Stored items:
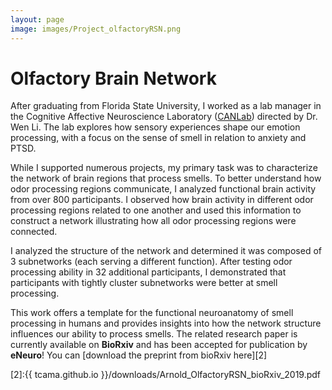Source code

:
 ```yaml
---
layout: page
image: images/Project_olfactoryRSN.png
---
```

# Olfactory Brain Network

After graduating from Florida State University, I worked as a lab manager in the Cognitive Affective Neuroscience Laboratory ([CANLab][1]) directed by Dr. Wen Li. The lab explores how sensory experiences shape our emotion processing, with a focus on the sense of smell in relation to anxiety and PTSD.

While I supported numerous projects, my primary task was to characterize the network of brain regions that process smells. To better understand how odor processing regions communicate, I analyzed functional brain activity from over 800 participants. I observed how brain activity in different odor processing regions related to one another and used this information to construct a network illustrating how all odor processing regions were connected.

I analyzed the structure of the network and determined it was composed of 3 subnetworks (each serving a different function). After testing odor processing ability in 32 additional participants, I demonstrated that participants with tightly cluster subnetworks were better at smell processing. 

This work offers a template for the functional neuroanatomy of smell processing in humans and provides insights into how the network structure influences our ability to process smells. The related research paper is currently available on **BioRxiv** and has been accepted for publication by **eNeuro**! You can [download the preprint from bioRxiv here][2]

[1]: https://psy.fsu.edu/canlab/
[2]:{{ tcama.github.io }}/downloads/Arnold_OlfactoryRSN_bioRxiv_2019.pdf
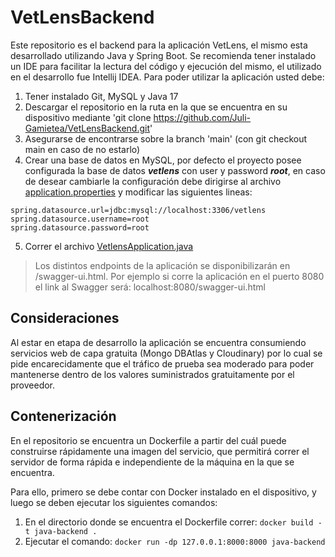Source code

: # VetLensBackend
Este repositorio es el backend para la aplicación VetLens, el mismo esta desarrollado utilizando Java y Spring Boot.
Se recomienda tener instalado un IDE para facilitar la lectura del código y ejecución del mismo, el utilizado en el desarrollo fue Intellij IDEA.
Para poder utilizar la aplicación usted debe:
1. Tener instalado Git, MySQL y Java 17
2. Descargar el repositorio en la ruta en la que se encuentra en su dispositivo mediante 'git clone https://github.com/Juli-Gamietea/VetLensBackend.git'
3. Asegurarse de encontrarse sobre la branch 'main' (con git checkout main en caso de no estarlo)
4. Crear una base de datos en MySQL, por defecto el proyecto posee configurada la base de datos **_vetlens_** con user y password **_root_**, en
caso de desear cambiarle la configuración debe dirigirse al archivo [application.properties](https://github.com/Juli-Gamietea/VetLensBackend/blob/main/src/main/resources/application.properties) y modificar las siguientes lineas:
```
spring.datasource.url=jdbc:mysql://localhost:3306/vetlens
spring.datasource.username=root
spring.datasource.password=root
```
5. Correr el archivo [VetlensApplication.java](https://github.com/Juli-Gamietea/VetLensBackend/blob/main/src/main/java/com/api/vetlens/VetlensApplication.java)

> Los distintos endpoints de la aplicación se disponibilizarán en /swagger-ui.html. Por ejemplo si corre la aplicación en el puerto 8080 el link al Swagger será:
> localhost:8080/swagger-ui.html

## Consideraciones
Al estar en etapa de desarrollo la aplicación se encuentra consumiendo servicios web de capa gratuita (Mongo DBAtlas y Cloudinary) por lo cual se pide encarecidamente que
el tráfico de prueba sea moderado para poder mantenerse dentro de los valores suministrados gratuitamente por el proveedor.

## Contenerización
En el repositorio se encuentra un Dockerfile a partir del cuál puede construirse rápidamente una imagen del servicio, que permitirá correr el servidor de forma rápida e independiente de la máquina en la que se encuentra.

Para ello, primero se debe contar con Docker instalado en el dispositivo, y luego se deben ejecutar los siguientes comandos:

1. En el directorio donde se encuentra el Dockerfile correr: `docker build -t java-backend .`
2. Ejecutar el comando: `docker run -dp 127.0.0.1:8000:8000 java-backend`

◆ Problem to solve
If a record holds a picture, leave the picture out and copy the rest exactly.

◆ Answer
Source code

:
 ```yaml
---
layout: page
image: images/Project_olfactoryRSN.png
---
```

# Olfactory Brain Network

After graduating from Florida State University, I worked as a lab manager in the Cognitive Affective Neuroscience Laboratory ([CANLab][1]) directed by Dr. Wen Li. The lab explores how sensory experiences shape our emotion processing, with a focus on the sense of smell in relation to anxiety and PTSD.

While I supported numerous projects, my primary task was to characterize the network of brain regions that process smells. To better understand how odor processing regions communicate, I analyzed functional brain activity from over 800 participants. I observed how brain activity in different odor processing regions related to one another and used this information to construct a network illustrating how all odor processing regions were connected.

I analyzed the structure of the network and determined it was composed of 3 subnetworks (each serving a different function). After testing odor processing ability in 32 additional participants, I demonstrated that participants with tightly cluster subnetworks were better at smell processing. 

This work offers a template for the functional neuroanatomy of smell processing in humans and provides insights into how the network structure influences our ability to process smells. The related research paper is currently available on **BioRxiv** and has been accepted for publication by **eNeuro**! You can [download the preprint from bioRxiv here][2]

[1]: https://psy.fsu.edu/canlab/
[2]:{{ tcama.github.io }}/downloads/Arnold_OlfactoryRSN_bioRxiv_2019.pdf
Source code

: # VetLensBackend
Este repositorio es el backend para la aplicación VetLens, el mismo esta desarrollado utilizando Java y Spring Boot.
Se recomienda tener instalado un IDE para facilitar la lectura del código y ejecución del mismo, el utilizado en el desarrollo fue Intellij IDEA.
Para poder utilizar la aplicación usted debe:
1. Tener instalado Git, MySQL y Java 17
2. Descargar el repositorio en la ruta en la que se encuentra en su dispositivo mediante 'git clone https://github.com/Juli-Gamietea/VetLensBackend.git'
3. Asegurarse de encontrarse sobre la branch 'main' (con git checkout main en caso de no estarlo)
4. Crear una base de datos en MySQL, por defecto el proyecto posee configurada la base de datos **_vetlens_** con user y password **_root_**, en
caso de desear cambiarle la configuración debe dirigirse al archivo [application.properties](https://github.com/Juli-Gamietea/VetLensBackend/blob/main/src/main/resources/application.properties) y modificar las siguientes lineas:
```
spring.datasource.url=jdbc:mysql://localhost:3306/vetlens
spring.datasource.username=root
spring.datasource.password=root
```
5. Correr el archivo [VetlensApplication.java](https://github.com/Juli-Gamietea/VetLensBackend/blob/main/src/main/java/com/api/vetlens/VetlensApplication.java)

> Los distintos endpoints de la aplicación se disponibilizarán en /swagger-ui.html. Por ejemplo si corre la aplicación en el puerto 8080 el link al Swagger será:
> localhost:8080/swagger-ui.html

## Consideraciones
Al estar en etapa de desarrollo la aplicación se encuentra consumiendo servicios web de capa gratuita (Mongo DBAtlas y Cloudinary) por lo cual se pide encarecidamente que
el tráfico de prueba sea moderado para poder mantenerse dentro de los valores suministrados gratuitamente por el proveedor.

## Contenerización
En el repositorio se encuentra un Dockerfile a partir del cuál puede construirse rápidamente una imagen del servicio, que permitirá correr el servidor de forma rápida e independiente de la máquina en la que se encuentra.

Para ello, primero se debe contar con Docker instalado en el dispositivo, y luego se deben ejecutar los siguientes comandos:

1. En el directorio donde se encuentra el Dockerfile correr: `docker build -t java-backend .`
2. Ejecutar el comando: `docker run -dp 127.0.0.1:8000:8000 java-backend`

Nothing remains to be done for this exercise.